South Africa’s grain producers have every reason to be proud of last season’s harvests, which totalled more than 23 million tonnes – 30% more than the previous year.
By Charl van Rooyen, Senior Journalist at African Farming and Landbouweekblad
This was the message from John Steenhuisen at a gala event in Boksburg where grain farmer Hansie Viljoen from Leeudoringstad was named Grain SA and Syngenta’s Grain Producer of the Year.
Agriculture is one of South Africa’s most strategic assets, Steenhuisen said. However, it will only remain so if the government continues to protect competitiveness, strengthen institutions and support those who produce food.
“I give you my word that this government will not stand by while our producers face rising costs, collapsing margins and unnecessary red tape. We will work with you, not above you, to ensure that South African grain remains among the most respected in the world.
“Let us keep this spirit of partnership alive, because together we can weather any storm and ensure a future that is both profitable and proudly South African.”

Record Harvests
The past season’s massive maize and oilseed harvest of 23 million tonnes was an outstanding achievement by the country’s grain producers. The maize crop alone came to 16,33 million tonnes, well above the national need of 12 million tonnes.
This success secures the country’s food supply and positions South Africa strongly as a regional supplier. Grain farmers not only feed the nation but also earn vital foreign exchange, stabilise the trade balance and create tens of thousands of jobs.

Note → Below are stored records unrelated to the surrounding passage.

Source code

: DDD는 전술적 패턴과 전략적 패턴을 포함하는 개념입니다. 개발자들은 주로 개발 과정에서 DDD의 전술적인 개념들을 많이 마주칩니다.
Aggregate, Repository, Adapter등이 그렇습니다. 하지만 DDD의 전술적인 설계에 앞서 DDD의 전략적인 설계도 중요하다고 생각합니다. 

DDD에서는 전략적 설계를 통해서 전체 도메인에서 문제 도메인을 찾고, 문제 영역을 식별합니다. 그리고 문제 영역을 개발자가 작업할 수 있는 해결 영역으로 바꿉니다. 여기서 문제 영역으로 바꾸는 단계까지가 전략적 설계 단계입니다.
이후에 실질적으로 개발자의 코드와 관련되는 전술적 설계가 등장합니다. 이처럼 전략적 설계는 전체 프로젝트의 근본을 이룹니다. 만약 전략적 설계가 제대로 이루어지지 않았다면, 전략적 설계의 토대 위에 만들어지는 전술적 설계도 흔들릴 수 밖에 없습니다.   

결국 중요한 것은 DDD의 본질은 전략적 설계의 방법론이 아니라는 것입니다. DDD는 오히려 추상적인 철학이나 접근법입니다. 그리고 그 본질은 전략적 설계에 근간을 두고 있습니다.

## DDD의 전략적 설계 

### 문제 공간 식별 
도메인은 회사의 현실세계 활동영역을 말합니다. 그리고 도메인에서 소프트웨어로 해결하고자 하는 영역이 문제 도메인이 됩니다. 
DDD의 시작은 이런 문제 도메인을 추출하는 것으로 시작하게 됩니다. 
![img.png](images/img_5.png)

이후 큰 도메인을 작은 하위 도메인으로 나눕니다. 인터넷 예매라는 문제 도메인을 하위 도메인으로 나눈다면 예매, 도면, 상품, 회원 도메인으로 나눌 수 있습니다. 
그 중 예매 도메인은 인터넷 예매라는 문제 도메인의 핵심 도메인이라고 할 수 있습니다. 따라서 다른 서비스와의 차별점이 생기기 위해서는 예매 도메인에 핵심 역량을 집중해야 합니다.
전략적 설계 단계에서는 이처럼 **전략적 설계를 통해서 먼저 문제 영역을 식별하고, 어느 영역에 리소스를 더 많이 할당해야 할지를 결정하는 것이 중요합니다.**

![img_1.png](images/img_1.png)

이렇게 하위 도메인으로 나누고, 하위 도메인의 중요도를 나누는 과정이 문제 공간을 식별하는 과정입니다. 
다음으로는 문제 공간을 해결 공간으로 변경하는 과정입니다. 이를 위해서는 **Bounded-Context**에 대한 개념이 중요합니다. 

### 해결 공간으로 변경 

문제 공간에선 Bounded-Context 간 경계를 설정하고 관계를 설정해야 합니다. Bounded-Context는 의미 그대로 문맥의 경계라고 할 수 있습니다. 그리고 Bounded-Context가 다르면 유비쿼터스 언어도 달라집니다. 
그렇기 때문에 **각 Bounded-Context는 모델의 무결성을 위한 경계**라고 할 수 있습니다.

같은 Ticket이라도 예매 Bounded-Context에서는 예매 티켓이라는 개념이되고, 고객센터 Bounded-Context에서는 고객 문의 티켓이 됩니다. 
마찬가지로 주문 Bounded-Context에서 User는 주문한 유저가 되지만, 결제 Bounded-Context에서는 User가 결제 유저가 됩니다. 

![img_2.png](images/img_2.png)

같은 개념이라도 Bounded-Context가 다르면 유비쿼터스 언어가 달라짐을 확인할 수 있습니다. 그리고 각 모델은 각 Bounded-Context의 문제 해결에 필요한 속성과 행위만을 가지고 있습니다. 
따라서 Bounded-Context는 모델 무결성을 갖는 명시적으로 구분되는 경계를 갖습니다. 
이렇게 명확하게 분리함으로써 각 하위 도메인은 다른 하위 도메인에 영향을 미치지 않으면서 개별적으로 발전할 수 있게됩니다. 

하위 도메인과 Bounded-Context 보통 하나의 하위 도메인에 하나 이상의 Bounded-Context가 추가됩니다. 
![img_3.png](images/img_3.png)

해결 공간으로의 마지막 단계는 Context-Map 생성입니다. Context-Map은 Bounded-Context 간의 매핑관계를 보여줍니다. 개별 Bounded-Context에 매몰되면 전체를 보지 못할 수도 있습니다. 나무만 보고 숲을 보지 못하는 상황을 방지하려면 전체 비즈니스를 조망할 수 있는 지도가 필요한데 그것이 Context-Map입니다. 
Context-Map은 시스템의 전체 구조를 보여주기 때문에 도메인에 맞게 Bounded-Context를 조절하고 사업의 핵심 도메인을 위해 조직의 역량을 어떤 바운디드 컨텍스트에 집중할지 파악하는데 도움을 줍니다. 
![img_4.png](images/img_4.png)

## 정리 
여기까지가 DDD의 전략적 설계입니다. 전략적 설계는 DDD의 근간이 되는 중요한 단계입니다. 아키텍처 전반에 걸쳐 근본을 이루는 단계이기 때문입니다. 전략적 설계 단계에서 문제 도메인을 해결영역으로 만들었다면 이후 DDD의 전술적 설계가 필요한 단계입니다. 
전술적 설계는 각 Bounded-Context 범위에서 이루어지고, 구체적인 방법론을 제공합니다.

“You are the vanguard of South African agriculture, and your resilience in the face of immense challenges is deeply appreciated,” Steenhuisen said.
Also read: SA’s new top grain producer: ‘Farmers need a level playing field’
Lower Output Prices and Higher Input Costs
South Africa is experiencing severe financial pressure that hits farmers from two opposite directions: lower output prices and higher input costs.
When the country produces such a large surplus of grain and oilseeds, the oversupply naturally pushes commodity prices down. This is good news for consumers, as it helps keep food inflation in check, but it also reduces the farmer’s income per tonne of grain produced.
At the same time, farmers are weighed down by rising input costs, which drive production costs sharply higher – including fertiliser, fuel, equipment and labour. This squeezes profit margins or even wipes them out entirely.
Also read: Engineer-turned-farmer wins 2025 Grain SA New Era Commercial Farmer Award
Support from Government
“I believe that the best way for us, as government, to support our farmers is to empower South African producers to be as competitive as possible,” Steenhuisen said. “This means ensuring access to the best and safest new breeding technologies and creating an environment that encourages investment in innovation, both from local and international partners, as we’ve seen in the strong collaboration between the Agricultural Research Council and Syngenta.
“It also means improving logistics at every level – local, provincial and national – and continuing to open up new international markets. Over the past year, the Department of Agriculture has been engaging with many countries to prioritise our exporting farmers.
“Above all, we must focus on regulatory efficiency, so that progress in agriculture is not held back by unnecessary red tape. These priorities align strongly with the goals of the Agriculture and Agro Processing Master Plan, which remains our shared roadmap for growth and competitiveness in the sector.”